Your Vasectomy Journal

Timothy Gager

Do it because neither of you wants children ever again.

It’s really an easy decision because you’ve been dating for six months and have absolutely talked about it. The two of you are in love, but mistakes happen, and getting pregnant would be a huge one. You’re forty-six, have two children, and she’s younger with one, but both of you are barely able to handle the kids you have. At this point, you do not want to be the parent with a walker playing catch with your nine-year-old. Tony Randall fathered children later in life, and now he’s dead. You make an appointment to see a specialist.

Screaming is not an option, Part 1.

When the doctor grabs your vas deferens and shakes it around with what looks to be a tool that strips copper wire, it feels like she’s playing a drum solo on your balls. You’re a baseball fan, but you try not to think of Chris Snyder, the Diamondbacks catcher who suffered a broken testicle from a foul tip. It is likely—no, it is very definite—that, in the waiting room, your girlfriend can hear you groaning and yelling. “Perhaps we didn’t give you enough pain killers,” the nurse says.

Masturbate twenty-five times or wait six weeks to get rid of all potentially active sperm.

Those words are the instructions found in your Personal Discharge Summary. Six weeks? In reality, it takes eight days. Twenty-five times? You do it thirty, just to be safe. You really want to try out your new junk, and the thought of waiting the entire six weeks with the same old pre-procedure sexual practice is torturing you. You make an appointment with the lab to drop off the sample. The sperm container looks kind of like the side of mayo you get at the deli down the street. “Thank you,” you say to the woman in the white lab coat. “Have a nice day.”

Shoot without guilt.

You’re going to do it, and it’s going to be wonderful. You’re going to push your entire package inside her, as far as it can possibly go, into a galaxy of pleasure you’ve never been before, and you will be able to shoot with so much force she’ll feel it in her lungs. There will be no pulling out. There will be no perfect attempt at targeting the stomach with semen when 99 percent of the time it ends elsewhere. Your dick is not accurate, much like a garden hose held four feet from the end. Today, you can shoot-shoot-shoot-shoot. And you will score.

Screaming is not an option, Part 2.

Calmly ask the lab what you should be doing before bringing in the next sample, since they just told you that you have a sperm count. “That’s impossible,” you say. “I was way over the twenty-five ejaculations. Do I need to do more?” This question sounds ridiculous, especially when said with a wavering voice. “It’s only a guideline,” the lab person says on the other end, “but this time, wait for the results. Just to be safe.”

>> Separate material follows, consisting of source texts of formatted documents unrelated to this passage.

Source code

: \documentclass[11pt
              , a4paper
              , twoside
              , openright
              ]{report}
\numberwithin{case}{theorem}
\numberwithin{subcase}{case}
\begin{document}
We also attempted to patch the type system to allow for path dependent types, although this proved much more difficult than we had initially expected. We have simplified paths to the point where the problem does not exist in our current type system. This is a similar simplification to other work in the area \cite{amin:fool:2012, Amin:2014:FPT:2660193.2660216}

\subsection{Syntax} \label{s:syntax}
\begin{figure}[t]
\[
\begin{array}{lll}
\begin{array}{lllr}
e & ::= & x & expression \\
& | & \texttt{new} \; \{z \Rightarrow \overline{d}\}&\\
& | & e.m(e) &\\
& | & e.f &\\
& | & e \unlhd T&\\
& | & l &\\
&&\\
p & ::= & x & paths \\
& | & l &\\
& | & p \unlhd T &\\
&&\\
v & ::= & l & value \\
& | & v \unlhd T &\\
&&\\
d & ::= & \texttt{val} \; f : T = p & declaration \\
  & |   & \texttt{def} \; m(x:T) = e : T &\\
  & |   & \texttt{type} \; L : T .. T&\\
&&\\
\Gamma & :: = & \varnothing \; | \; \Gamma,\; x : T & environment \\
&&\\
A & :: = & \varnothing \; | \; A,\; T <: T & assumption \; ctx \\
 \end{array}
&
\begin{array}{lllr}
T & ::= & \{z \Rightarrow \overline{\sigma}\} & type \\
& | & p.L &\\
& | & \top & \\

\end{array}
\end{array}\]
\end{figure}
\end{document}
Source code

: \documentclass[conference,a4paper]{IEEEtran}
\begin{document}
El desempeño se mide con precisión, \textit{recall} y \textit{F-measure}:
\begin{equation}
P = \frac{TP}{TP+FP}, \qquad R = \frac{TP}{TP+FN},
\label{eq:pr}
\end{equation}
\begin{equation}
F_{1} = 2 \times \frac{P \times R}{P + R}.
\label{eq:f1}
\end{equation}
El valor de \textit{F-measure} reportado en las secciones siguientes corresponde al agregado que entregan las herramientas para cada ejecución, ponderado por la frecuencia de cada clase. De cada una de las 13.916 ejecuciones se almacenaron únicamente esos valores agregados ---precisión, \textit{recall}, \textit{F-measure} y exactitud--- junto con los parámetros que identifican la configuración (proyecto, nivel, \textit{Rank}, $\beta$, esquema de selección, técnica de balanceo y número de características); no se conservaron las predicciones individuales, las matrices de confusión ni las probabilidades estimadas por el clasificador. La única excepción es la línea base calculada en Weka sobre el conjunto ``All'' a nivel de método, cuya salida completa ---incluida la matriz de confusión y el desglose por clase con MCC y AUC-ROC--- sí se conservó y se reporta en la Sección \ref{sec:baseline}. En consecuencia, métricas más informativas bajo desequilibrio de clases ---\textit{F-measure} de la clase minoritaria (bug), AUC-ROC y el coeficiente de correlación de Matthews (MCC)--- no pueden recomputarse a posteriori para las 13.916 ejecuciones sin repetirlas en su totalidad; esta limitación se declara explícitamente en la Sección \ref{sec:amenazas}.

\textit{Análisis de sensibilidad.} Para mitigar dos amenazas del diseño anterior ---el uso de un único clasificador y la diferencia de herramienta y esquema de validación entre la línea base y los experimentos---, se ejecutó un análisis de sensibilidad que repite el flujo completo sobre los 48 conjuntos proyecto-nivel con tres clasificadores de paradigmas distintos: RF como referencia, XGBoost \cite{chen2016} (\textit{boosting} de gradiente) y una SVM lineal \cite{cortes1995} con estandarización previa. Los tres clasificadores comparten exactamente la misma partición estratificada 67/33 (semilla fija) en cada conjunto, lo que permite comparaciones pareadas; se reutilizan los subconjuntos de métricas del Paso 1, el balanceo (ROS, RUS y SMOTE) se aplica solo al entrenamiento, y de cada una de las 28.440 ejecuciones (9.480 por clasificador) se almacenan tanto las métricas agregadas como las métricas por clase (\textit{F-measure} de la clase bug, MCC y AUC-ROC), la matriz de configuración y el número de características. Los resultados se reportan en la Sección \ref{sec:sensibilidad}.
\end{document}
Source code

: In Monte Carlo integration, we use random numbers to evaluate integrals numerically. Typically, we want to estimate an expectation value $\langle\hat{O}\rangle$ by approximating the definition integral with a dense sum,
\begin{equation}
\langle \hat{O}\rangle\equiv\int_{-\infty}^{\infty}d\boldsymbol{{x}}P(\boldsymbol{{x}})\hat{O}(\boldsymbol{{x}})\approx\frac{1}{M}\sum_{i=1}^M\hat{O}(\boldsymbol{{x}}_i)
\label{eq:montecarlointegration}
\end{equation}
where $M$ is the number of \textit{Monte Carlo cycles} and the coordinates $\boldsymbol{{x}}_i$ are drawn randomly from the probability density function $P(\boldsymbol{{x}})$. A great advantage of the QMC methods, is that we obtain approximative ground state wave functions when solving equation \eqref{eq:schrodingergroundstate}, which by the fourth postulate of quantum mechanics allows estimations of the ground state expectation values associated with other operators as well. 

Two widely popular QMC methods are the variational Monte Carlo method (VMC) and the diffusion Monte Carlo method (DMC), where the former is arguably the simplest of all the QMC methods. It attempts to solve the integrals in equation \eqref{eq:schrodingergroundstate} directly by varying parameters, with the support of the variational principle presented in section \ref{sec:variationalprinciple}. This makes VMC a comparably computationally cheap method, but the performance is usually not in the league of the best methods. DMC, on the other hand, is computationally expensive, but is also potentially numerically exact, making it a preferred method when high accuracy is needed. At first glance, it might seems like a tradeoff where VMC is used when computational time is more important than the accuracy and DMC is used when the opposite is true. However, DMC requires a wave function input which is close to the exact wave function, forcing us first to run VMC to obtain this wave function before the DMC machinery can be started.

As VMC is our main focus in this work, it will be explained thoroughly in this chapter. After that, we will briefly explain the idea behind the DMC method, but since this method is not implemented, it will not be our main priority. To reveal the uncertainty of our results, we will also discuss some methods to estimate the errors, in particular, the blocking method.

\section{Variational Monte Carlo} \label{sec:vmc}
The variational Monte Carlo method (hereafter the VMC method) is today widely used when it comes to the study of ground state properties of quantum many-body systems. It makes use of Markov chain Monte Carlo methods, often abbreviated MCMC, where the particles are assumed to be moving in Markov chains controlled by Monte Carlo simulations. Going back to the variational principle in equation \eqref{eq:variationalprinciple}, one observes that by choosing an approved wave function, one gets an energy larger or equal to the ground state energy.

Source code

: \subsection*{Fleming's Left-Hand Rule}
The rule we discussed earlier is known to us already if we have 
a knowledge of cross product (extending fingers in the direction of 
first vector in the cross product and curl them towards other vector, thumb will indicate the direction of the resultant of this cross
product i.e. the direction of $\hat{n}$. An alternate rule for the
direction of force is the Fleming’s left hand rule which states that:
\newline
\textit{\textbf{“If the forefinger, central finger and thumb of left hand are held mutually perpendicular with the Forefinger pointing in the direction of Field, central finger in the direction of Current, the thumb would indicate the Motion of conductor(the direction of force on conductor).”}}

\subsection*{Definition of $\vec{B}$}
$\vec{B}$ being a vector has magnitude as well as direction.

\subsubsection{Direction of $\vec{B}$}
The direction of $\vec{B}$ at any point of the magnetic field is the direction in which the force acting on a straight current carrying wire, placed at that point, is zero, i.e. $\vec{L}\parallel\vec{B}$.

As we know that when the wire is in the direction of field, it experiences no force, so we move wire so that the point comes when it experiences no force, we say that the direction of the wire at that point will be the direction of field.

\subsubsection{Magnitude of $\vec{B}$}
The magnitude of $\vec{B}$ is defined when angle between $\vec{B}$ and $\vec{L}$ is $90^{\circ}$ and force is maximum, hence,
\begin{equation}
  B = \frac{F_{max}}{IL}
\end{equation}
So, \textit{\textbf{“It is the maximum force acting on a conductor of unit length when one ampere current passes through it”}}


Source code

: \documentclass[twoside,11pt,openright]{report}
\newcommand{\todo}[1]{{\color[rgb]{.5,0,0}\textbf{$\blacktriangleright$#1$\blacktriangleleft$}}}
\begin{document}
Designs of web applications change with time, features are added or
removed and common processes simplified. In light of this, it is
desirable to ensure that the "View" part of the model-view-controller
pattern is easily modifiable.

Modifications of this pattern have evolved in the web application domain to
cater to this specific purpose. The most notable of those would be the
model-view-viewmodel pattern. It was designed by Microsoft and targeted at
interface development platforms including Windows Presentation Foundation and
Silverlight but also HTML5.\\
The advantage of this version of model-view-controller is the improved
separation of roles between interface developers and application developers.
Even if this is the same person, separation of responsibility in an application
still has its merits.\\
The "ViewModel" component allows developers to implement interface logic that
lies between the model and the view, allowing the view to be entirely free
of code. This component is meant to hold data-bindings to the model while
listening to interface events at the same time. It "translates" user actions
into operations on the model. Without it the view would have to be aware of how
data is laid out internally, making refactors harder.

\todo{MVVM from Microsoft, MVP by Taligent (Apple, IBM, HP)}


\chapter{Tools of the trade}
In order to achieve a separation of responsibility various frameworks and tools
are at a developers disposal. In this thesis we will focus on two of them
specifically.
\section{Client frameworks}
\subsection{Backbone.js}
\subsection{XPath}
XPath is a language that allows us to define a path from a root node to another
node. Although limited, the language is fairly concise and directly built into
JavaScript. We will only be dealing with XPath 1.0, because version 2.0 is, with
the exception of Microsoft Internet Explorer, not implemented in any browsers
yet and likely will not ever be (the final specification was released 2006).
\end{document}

Buy a home pregnancy test.

These results only take four minutes–about the same time it takes to listen to Duane Eddy’s “Rebel Rouser.” One pink line in the kit’s window, with one blank, means negative; a single pink line in both windows means positive. You see two pink lines in her test, and you reread the brochure. The information isn’t sinking in, so you have to look at the picture on the tri-folded paper for full confirmation that the two distinct lines mean she’s actually pregnant.

Consider your future.

Your future is a blessed irony. You consider naming the baby Iron, middle initial E. She and you have a few laughs at that one, but, after three weeks, the idea of becoming a dad again has grown on you. A new phase of your relationship, one with a baby, is beginning—plus, you’re in love. You think about the future and what town you want to live in together. You think about the timelines; when the new baby is a certain age, how old will the rest of them be? You lie in bed with your arms around her, thinking these peaceful thoughts.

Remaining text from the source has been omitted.